**Activity**
Scan the lines below for the string "empty" and copy every one that has it.

Pictures paired with source code:

▼

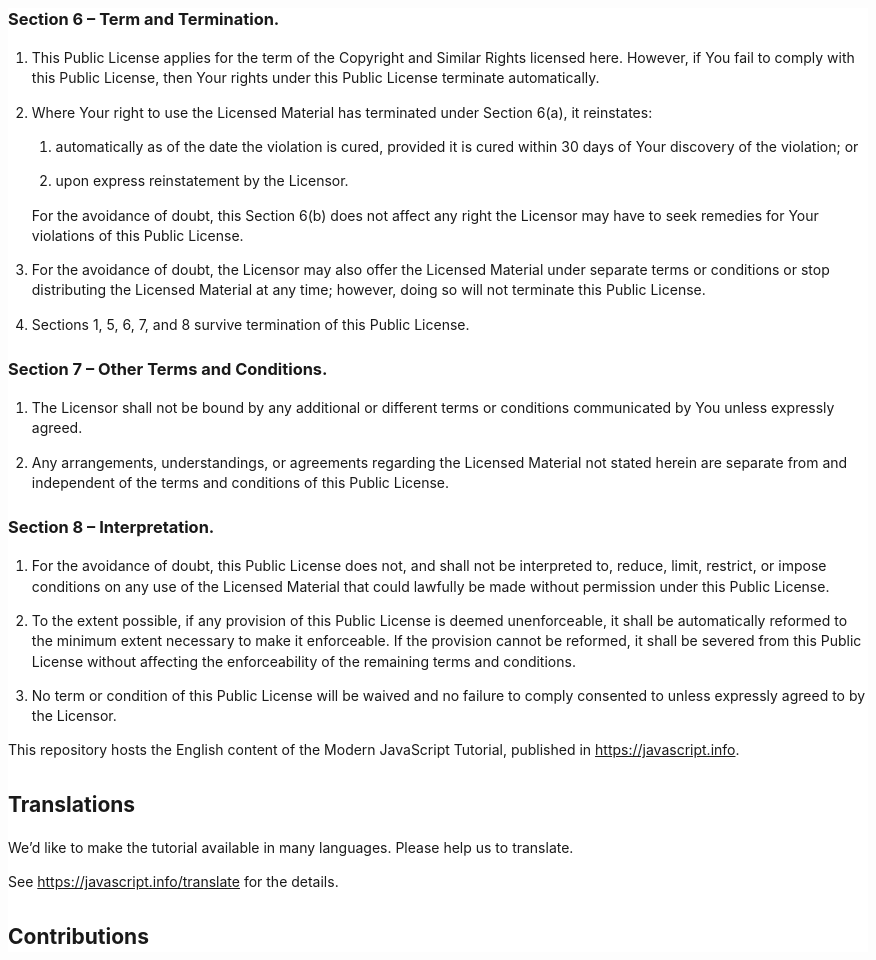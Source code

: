 ### Section 6 – Term and Termination.

1.  This Public License applies for the term of the Copyright and Similar Rights licensed here. However, if You fail to comply with this Public License, then Your rights under this Public License terminate automatically.

2.  Where Your right to use the Licensed Material has terminated under Section 6(a), it reinstates:

    1.  automatically as of the date the violation is cured, provided it is cured within 30 days of Your discovery of the violation; or

    2.  upon express reinstatement by the Licensor.

    For the avoidance of doubt, this Section 6(b) does not affect any right the Licensor may have to seek remedies for Your violations of this Public License.

3.  For the avoidance of doubt, the Licensor may also offer the Licensed Material under separate terms or conditions or stop distributing the Licensed Material at any time; however, doing so will not terminate this Public License.

4.  Sections 1, 5, 6, 7, and 8 survive termination of this Public License.

### Section 7 – Other Terms and Conditions.

1.  The Licensor shall not be bound by any additional or different terms or conditions communicated by You unless expressly agreed.

2.  Any arrangements, understandings, or agreements regarding the Licensed Material not stated herein are separate from and independent of the terms and conditions of this Public License.

### Section 8 – Interpretation.

1.  For the avoidance of doubt, this Public License does not, and shall not be interpreted to, reduce, limit, restrict, or impose conditions on any use of the Licensed Material that could lawfully be made without permission under this Public License.

2.  To the extent possible, if any provision of this Public License is deemed unenforceable, it shall be automatically reformed to the minimum extent necessary to make it enforceable. If the provision cannot be reformed, it shall be severed from this Public License without affecting the enforceability of the remaining terms and conditions.

3.  No term or condition of this Public License will be waived and no failure to comply consented to unless expressly agreed to by the Licensor.

This repository hosts the English content of the Modern JavaScript Tutorial, published in <https://javascript.info>.

## Translations

We’d like to make the tutorial available in many languages. Please help us to translate.

See <a href="https://javascript.info/translate" class="uri">https://javascript.info/translate</a> for the details.

## Contributions

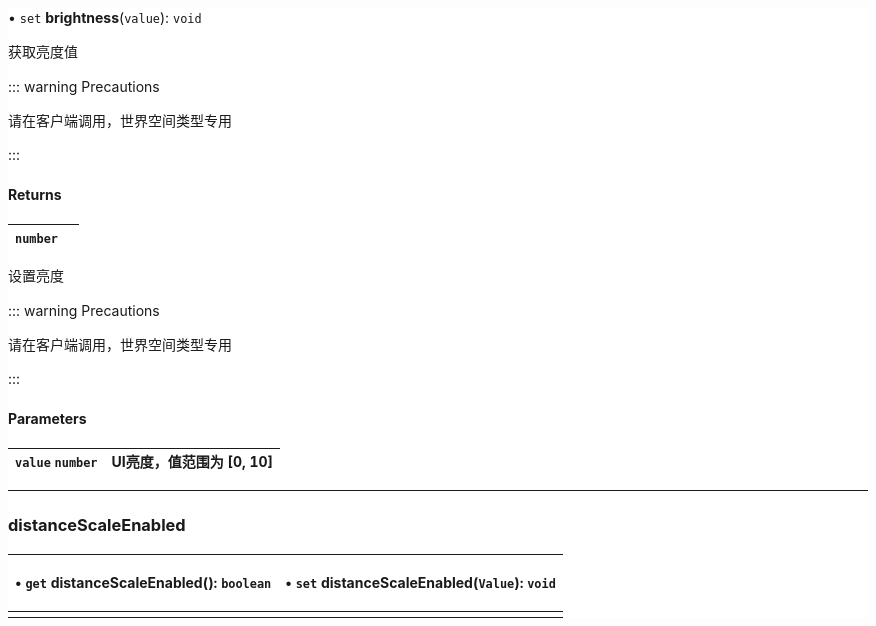• `set` **brightness**(`value`): `void` <Badge type="tip" text="client" />

</th>
</tr></thead>
<tbody><tr>
<td style="text-align: left">


获取亮度值

::: warning Precautions

请在客户端调用，世界空间类型专用

:::

#### Returns

| `number` |  |
| :------ | :------ |


</td>
<td style="text-align: left">


设置亮度

::: warning Precautions

请在客户端调用，世界空间类型专用

:::

#### Parameters

| `value` `number` |  UI亮度，值范围为 [0, 10] |
| :------ | :------ |



</td>
</tr></tbody>
</table>

___

### distanceScaleEnabled <Score text="distanceScaleEnabled" /> 

<table class="get-set-table">
<thead><tr>
<th style="text-align: left">

• `get` **distanceScaleEnabled**(): `boolean`

</th>
<th style="text-align: left">

• `set` **distanceScaleEnabled**(`Value`): `void`

</th>
</tr></thead>
<tbody><tr>
<td style="text-align: left">
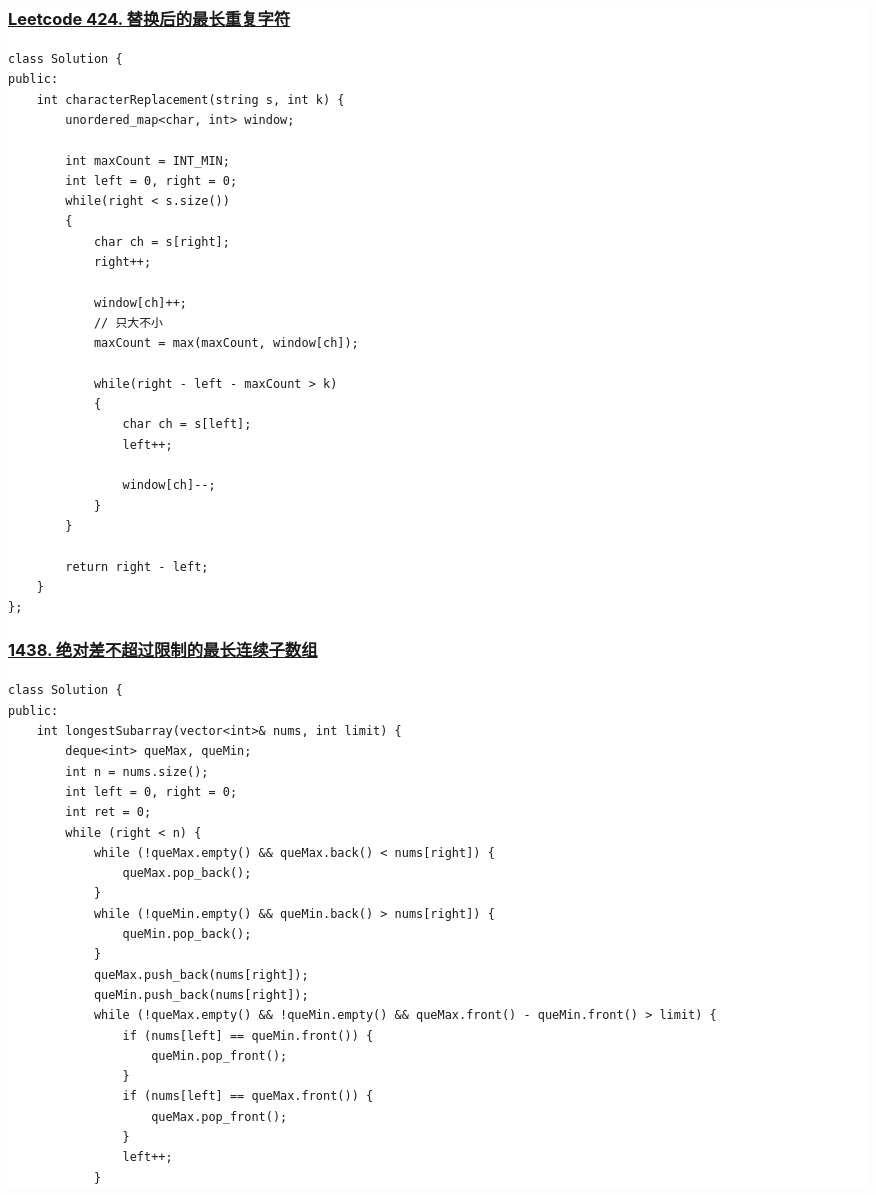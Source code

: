 <a id="424"></a>

### [Leetcode 424. 替换后的最长重复字符](#TopicSummary)

```C++{.line-numbers}
class Solution {
public:
    int characterReplacement(string s, int k) {
        unordered_map<char, int> window;

        int maxCount = INT_MIN;
        int left = 0, right = 0;
        while(right < s.size())
        {
            char ch = s[right];
            right++;

            window[ch]++;
            // 只大不小
            maxCount = max(maxCount, window[ch]);

            while(right - left - maxCount > k)
            {
                char ch = s[left];
                left++;

                window[ch]--;
            }
        }

        return right - left;
    }
};
```

<a id="1438"></a>

### [1438. 绝对差不超过限制的最长连续子数组](#longest)

```C++{.line-numbers}
class Solution {
public:
    int longestSubarray(vector<int>& nums, int limit) {
        deque<int> queMax, queMin;
        int n = nums.size();
        int left = 0, right = 0;
        int ret = 0;
        while (right < n) {
            while (!queMax.empty() && queMax.back() < nums[right]) {
                queMax.pop_back();
            }
            while (!queMin.empty() && queMin.back() > nums[right]) {
                queMin.pop_back();
            }
            queMax.push_back(nums[right]);
            queMin.push_back(nums[right]);
            while (!queMax.empty() && !queMin.empty() && queMax.front() - queMin.front() > limit) {
                if (nums[left] == queMin.front()) {
                    queMin.pop_front();
                }
                if (nums[left] == queMax.front()) {
                    queMax.pop_front();
                }
                left++;
            }
```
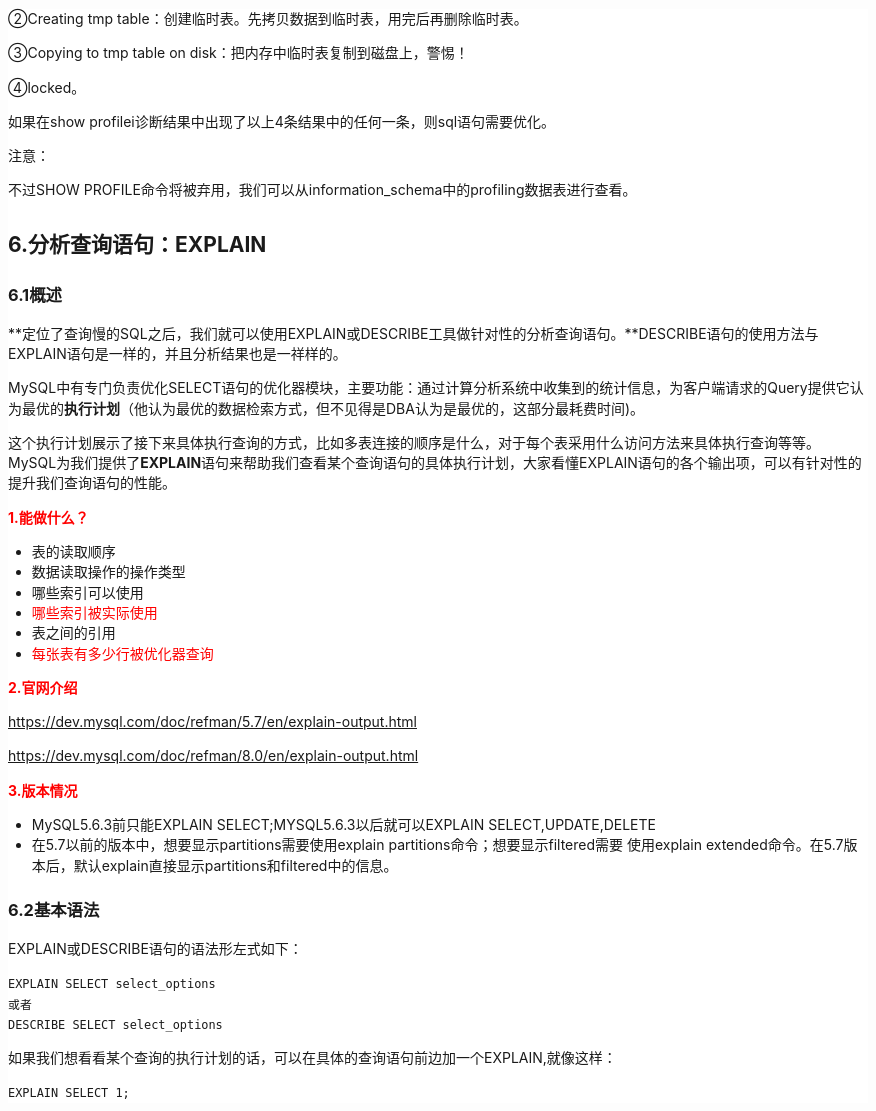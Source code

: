 ②Creating tmp table：创建临时表。先拷贝数据到临时表，用完后再删除临时表。

③Copying to tmp table on disk：把内存中临时表复制到磁盘上，警惕！

④locked。

如果在show profilei诊断结果中出现了以上4条结果中的任何一条，则sql语句需要优化。

注意：

不过SHOW PROFILE命令将被弃用，我们可以从information_schema中的profiling数据表进行查看。

## 6.分析查询语句：EXPLAIN

### 6.1概述

**定位了查询慢的SQL之后，我们就可以使用EXPLAIN或DESCRIBE工具做针对性的分析查询语句。**DESCRIBE语句的使用方法与EXPLAIN语句是一样的，并且分析结果也是一祥样的。

MySQL中有专门负责优化SELECT语句的优化器模块，主要功能：通过计算分析系统中收集到的统计信息，为客户端请求的Query提供它认为最优的**执行计划**（他认为最优的数据检索方式，但不见得是DBA认为是最优的，这部分最耗费时间)。

这个执行计划展示了接下来具体执行查询的方式，比如多表连接的顺序是什么，对于每个表采用什么访问方法来具体执行查询等等。MySQL为我们提供了**EXPLAIN**语句来帮助我们查看某个查询语句的具体执行计划，大家看懂EXPLAIN语句的各个输出项，可以有针对性的提升我们查询语句的性能。

<font color='red'>**1.能做什么？**</font>

- 表的读取顺序
- 数据读取操作的操作类型
- 哪些索引可以使用
- <font color='red'>哪些索引被实际使用</font>
- 表之间的引用
- <font color='red'>每张表有多少行被优化器查询</font>

<font color='red'>**2.官网介绍**</font>

https://dev.mysql.com/doc/refman/5.7/en/explain-output.html

https://dev.mysql.com/doc/refman/8.0/en/explain-output.html

<font color='red'>**3.版本情况**</font>

- MySQL5.6.3前只能EXPLAIN SELECT;MYSQL5.6.3以后就可以EXPLAIN SELECT,UPDATE,DELETE
- 在5.7以前的版本中，想要显示partitions需要使用explain partitions命令；想要显示filtered需要
	使用explain extended命令。在5.7版本后，默认explain直接显示partitions和filtered中的信息。

### 6.2基本语法

EXPLAIN或DESCRIBE语句的语法形左式如下：

```mysql
EXPLAIN SELECT select_options
或者
DESCRIBE SELECT select_options
```

如果我们想看看某个查询的执行计划的话，可以在具体的查询语句前边加一个EXPLAIN,就像这样：

```mysql
EXPLAIN SELECT 1;
```
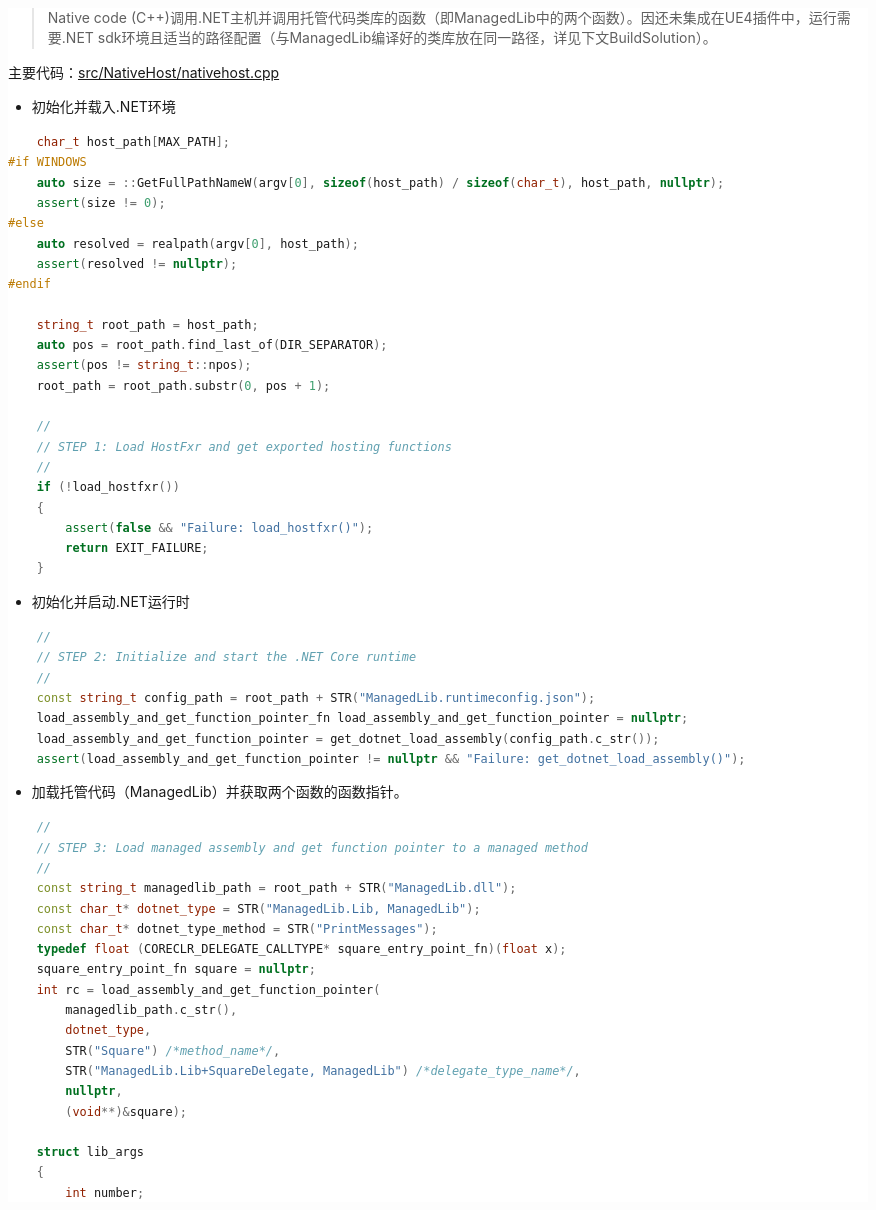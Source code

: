 > Native code (C++)调用.NET主机并调用托管代码类库的函数（即ManagedLib中的两个函数）。因还未集成在UE4插件中，运行需要.NET sdk环境且适当的路径配置（与ManagedLib编译好的类库放在同一路径，详见下文BuildSolution）。

主要代码：[src/NativeHost/nativehost.cpp](../Projects/ManagedCode/src/NativeHost/nativehost.cpp)

- 初始化并载入.NET环境

```c++
	char_t host_path[MAX_PATH];
#if WINDOWS
    auto size = ::GetFullPathNameW(argv[0], sizeof(host_path) / sizeof(char_t), host_path, nullptr);
    assert(size != 0);
#else
    auto resolved = realpath(argv[0], host_path);
    assert(resolved != nullptr);
#endif

    string_t root_path = host_path;
    auto pos = root_path.find_last_of(DIR_SEPARATOR);
    assert(pos != string_t::npos);
    root_path = root_path.substr(0, pos + 1);

    //
    // STEP 1: Load HostFxr and get exported hosting functions
    //
    if (!load_hostfxr())
    {
        assert(false && "Failure: load_hostfxr()");
        return EXIT_FAILURE;
    }
```

- 初始化并启动.NET运行时

```c++
    //
    // STEP 2: Initialize and start the .NET Core runtime
    //
    const string_t config_path = root_path + STR("ManagedLib.runtimeconfig.json");
    load_assembly_and_get_function_pointer_fn load_assembly_and_get_function_pointer = nullptr;
    load_assembly_and_get_function_pointer = get_dotnet_load_assembly(config_path.c_str());
    assert(load_assembly_and_get_function_pointer != nullptr && "Failure: get_dotnet_load_assembly()");
```

- 加载托管代码（ManagedLib）并获取两个函数的函数指针。

```c++
    //
    // STEP 3: Load managed assembly and get function pointer to a managed method
    //
    const string_t managedlib_path = root_path + STR("ManagedLib.dll");
    const char_t* dotnet_type = STR("ManagedLib.Lib, ManagedLib");
    const char_t* dotnet_type_method = STR("PrintMessages");
    typedef float (CORECLR_DELEGATE_CALLTYPE* square_entry_point_fn)(float x);
    square_entry_point_fn square = nullptr;
    int rc = load_assembly_and_get_function_pointer(
        managedlib_path.c_str(),
        dotnet_type,
        STR("Square") /*method_name*/,
        STR("ManagedLib.Lib+SquareDelegate, ManagedLib") /*delegate_type_name*/,
        nullptr,
        (void**)&square);

    struct lib_args
    {
        int number;
```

▲

**Answer to the exercise**
            while (!queMax.empty() && queMax.back() < nums[right]) {
            while (!queMin.empty() && queMin.back() > nums[right]) {
            while (!queMax.empty() && !queMin.empty() && queMax.front() - queMin.front() > limit) {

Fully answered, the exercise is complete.